KARACHI: The Sindh forest department on Tuesday issued a notification declaring the intertidal zone of Thatta and Sujawal districts, including the areas of Korangi and Phitti creek on which the islands of Bundal and Buddo exist, as protected forests.
On Feb 2, the provincial cabinet had decided to declare the islands of Bundal and Buddo off the coast of Karachi as protected forests on the orders of the Sindh High Court.
The court was hearing a petition that challenged the federal government’s authority of promulgating an ordinance over the islands that exist in the “exclusive territories of the province of Sindh” and called for protection of mangrove forests on multiple grounds.
“In exercise of the powers conferred by Section 29 of the Forest Act, 1927 and all other powers enabling the government in this behalf, and in supersession of all notification issued in this behalf, the Government of Sindh is pleased to declare the intertidal land (mangrove areas) of Thatta and Sujawal districts described in the following Schedule to be “Protected Forests” with immediate effect. The provision of Chapter IV of the said Act shall be applicable to it,” the notification dated Feb 15 stated.
Communities can do fishing in protected forests, but can’t cut trees; 200 Indus delta islands are now protected
According to the notification, an estimated area of 750,000 acres mapped through GIS (geographic information system) has been declared protected under two schedules of the Forest Act.
The area included in Schedule 1 starts from the boundary of Mirpur Sakro and moves towards Gharo, Ghaggar Phattak, Deh Pipri, area of Port Qasim, ending at the west boundary of Ibrahim Hydri.
The area falling under Schedule 2 starts from the Sir Creek border and includes areas in front of Jati taluka and surrounding areas of Shah Bandar before ending at Kharo Chann.
“The western boundary further follows the reference No: 22 (N 24 81215 E 67.306.727) and moves towards Deh Ibrahim Hyderi, reference No: 22 (N. 24.777469 E 67.126083). This particular portion of this notification encompasses the areas of Korangi and Phitti creek systems on which Bundal and Buddo islands are located,” the notification stated.
Levels of protected status
Asked whether the protected status now granted to the twin islands can save them from the prospects of any ‘development’ venture, a senior forest department pointed out that there was no question of federal intervention as these islands were located close to the land area and very much within the provincial limits extended up to 12 nautical miles from the coast.
“The provincial government, however, can take up a project but only after de-notifying the notification,” he said, adding that the two schedules had no effect on the protected status and meant only for description.
According to the official, 200 big and small islands of the Indus delta earlier in the “wasteland” category are now “protected forest”. There is no prohibition on human activities in the “wasteland” area.
“There are three levels of protected status; the first is protected forest followed by reserved area and the last is protected area, which prohibits all human intervention.
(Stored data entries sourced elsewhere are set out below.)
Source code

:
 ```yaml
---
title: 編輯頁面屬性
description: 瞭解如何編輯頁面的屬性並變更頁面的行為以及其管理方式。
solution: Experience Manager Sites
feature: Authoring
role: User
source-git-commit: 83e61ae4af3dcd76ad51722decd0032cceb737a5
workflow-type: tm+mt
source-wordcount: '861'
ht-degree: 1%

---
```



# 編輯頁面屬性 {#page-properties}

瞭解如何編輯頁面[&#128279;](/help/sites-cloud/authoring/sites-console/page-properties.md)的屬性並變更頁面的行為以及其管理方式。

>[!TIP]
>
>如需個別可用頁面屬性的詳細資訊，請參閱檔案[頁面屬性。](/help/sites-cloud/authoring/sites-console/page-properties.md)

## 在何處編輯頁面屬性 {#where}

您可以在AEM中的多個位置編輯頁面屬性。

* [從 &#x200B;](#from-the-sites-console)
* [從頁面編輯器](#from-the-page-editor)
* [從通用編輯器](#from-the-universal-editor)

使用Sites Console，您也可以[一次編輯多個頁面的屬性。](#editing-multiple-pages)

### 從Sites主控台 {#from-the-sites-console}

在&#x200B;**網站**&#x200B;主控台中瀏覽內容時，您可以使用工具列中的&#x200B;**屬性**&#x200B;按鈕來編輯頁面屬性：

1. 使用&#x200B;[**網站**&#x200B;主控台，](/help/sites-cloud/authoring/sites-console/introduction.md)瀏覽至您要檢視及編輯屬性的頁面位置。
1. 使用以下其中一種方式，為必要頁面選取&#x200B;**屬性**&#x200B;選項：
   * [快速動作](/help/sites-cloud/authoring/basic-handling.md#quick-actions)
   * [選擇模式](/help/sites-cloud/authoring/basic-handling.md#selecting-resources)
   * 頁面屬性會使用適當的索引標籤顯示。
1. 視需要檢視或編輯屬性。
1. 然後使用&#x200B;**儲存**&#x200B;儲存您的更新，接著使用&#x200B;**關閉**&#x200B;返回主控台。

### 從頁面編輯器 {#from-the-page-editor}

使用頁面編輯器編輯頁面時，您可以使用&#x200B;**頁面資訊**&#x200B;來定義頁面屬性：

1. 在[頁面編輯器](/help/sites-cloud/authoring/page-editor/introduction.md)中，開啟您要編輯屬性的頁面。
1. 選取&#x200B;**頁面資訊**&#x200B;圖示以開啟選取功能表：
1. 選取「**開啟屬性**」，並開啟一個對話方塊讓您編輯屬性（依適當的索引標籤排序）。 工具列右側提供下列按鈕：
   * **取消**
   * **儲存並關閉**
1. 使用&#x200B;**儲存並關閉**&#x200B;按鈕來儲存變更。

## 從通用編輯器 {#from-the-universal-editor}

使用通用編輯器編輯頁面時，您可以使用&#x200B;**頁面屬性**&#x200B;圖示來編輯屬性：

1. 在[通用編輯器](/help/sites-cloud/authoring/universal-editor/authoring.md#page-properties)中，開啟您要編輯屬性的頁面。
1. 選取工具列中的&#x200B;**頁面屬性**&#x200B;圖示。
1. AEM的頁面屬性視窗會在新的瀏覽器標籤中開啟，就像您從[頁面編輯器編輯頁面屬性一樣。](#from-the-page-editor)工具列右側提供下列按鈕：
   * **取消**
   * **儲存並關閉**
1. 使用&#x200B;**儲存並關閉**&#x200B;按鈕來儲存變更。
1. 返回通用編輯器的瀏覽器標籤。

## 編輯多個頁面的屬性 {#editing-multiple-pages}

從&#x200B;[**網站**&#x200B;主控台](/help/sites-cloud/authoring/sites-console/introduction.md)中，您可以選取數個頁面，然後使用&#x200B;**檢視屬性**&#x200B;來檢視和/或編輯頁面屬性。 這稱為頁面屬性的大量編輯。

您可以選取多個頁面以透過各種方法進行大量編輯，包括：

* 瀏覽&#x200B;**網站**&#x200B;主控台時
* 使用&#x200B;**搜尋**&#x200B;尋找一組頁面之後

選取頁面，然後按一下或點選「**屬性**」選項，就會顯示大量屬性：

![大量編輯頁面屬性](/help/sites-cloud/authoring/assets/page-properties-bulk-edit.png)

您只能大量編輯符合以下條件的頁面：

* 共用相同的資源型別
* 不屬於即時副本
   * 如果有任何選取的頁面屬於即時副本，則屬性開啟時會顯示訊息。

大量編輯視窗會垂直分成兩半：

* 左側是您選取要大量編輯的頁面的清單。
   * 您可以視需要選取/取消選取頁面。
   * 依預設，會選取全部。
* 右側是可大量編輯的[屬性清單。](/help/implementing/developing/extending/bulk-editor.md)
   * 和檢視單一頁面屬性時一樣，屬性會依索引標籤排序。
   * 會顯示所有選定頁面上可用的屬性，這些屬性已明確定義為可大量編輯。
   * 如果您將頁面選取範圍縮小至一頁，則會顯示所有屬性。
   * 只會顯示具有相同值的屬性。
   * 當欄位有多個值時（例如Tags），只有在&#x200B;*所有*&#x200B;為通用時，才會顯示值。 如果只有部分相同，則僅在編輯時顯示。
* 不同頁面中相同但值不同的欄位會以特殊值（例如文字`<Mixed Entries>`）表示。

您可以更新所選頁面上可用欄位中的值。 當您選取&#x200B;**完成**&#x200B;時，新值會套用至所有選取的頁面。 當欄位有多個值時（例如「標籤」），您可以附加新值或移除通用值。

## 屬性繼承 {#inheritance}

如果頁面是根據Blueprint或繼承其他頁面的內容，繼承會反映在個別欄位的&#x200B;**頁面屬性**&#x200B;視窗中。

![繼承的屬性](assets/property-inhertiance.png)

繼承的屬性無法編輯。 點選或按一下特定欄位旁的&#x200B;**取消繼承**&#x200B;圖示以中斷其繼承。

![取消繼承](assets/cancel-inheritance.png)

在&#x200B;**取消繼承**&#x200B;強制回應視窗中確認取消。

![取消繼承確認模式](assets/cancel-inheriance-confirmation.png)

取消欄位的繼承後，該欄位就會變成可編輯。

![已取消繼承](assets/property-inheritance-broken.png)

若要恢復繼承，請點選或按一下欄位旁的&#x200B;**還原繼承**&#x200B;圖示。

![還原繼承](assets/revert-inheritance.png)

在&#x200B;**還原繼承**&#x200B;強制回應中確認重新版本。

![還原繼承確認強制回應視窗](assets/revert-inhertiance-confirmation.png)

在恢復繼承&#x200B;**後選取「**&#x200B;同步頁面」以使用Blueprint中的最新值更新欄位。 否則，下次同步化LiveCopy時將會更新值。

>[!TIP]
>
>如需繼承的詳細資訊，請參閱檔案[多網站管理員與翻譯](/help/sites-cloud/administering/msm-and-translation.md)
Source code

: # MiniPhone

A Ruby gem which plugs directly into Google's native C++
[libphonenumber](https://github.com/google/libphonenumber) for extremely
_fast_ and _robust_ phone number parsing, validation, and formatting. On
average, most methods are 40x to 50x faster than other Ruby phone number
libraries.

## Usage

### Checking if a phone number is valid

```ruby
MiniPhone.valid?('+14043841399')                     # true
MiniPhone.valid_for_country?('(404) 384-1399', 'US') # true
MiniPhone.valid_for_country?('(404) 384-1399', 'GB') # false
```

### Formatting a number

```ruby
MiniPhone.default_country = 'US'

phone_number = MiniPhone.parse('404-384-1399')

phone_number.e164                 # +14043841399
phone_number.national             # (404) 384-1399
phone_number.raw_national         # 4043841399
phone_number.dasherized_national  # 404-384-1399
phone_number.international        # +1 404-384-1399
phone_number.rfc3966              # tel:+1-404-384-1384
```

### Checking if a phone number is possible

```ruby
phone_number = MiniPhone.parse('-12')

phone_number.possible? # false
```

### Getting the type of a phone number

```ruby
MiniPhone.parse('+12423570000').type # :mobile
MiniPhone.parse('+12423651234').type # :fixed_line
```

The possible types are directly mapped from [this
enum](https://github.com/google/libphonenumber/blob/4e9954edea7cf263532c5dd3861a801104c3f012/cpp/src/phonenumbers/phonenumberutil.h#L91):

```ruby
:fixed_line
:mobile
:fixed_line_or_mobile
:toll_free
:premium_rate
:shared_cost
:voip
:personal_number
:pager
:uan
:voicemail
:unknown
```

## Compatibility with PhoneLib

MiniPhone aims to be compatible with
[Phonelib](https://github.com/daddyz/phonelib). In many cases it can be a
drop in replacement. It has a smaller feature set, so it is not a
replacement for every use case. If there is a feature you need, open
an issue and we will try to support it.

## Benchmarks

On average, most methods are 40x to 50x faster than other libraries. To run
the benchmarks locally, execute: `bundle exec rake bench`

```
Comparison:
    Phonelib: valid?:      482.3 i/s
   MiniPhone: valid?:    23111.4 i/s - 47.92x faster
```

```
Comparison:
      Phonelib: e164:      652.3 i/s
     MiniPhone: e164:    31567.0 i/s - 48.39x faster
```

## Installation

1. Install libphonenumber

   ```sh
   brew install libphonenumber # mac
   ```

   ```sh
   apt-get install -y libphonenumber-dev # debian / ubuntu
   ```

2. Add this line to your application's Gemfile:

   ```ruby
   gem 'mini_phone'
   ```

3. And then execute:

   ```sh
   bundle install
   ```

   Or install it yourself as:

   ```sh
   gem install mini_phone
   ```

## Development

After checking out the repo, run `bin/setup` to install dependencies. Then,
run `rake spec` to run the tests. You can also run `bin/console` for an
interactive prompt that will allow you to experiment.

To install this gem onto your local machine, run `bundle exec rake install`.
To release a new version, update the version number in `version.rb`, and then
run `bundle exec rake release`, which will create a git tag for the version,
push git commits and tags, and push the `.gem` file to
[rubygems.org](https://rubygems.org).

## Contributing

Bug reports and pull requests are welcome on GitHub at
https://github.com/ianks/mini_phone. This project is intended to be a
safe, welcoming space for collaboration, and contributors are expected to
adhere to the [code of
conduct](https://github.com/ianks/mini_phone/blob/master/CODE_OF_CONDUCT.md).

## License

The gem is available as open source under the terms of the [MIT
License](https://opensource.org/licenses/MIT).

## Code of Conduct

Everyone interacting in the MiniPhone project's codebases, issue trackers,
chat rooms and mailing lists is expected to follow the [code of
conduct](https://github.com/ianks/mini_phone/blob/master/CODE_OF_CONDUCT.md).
“The communities can only do fishing without government permission in the areas declared protected forest. They can’t cut trees but forest officials can allow them to pick up fallen branches and allocate a small area for camel grazing,” he explained.
It’s time to engage communities in mangrove conservation, he added.
Saeed-ul-Islam representing the World Wide Fund for Nature-Pakistan, however, believed that notifications would not matter unless the government implemented them in letter and spirit.
“The mangroves of the Indus delta are already protected under the Forest Act. What is needed is law’s implementation. Right now, mangrove forests in front of the Port Qasim area and Ibrahim Hyderi are being cut on a large scale. But, there is nobody to stop their destruction,” he said.